The Coeur d’Alene Regional Chamber declared a prohibition on religious symbols and any possibly objectionable content related to the celebrations. According to Chamber President and CEO Linda Coppess, the ban was not meant to be seen as anti-religious or to isolate people.

Coppess said that the chamber had already fielded many complaints over objectionable exhibits, such as derogatory illustrations,  Confederate flags, aggressive politically-based speech, and graphic photographs.

The residents of the Coeur d’Alene area, who are the true lifeblood of community celebrations like Independence Day parades, just would not tolerate it.  Over the weekend, a growing clamor persisted, prompting the board to reevaluate and provide an exemption for religious symbols in response to the criticism.

The parade included many crosses, according to the images posted to social media.

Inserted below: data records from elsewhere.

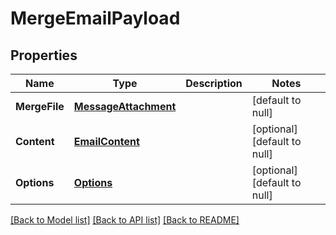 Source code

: # MergeEmailPayload

## Properties
Name | Type | Description | Notes
------------ | ------------- | ------------- | -------------
**MergeFile** | [**MessageAttachment**](MessageAttachment.md) |  | [default to null]
**Content** | [**EmailContent**](EmailContent.md) |  | [optional] [default to null]
**Options** | [**Options**](Options.md) |  | [optional] [default to null]

[[Back to Model list]](../README.md#documentation-for-models) [[Back to API list]](../README.md#documentation-for-api-endpoints) [[Back to README]](../README.md)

Since the first European immigrants came to the Americas in search of religious freedom, religious liberty has played an important role in shaping American history. While the First Amendment’s protection of free speech forbids the government from interfering with religious activities, The Constitution prohibits government employees from promoting religious materials in the workplace, and the Declaration of Independence recognizes God as the origin of human rights. No matter their religious views, the Founding Fathers wanted the government to stay out of religion. It would come as a shock to them if a clause prohibiting religious practice were included in a parade honoring their nation’s birthday.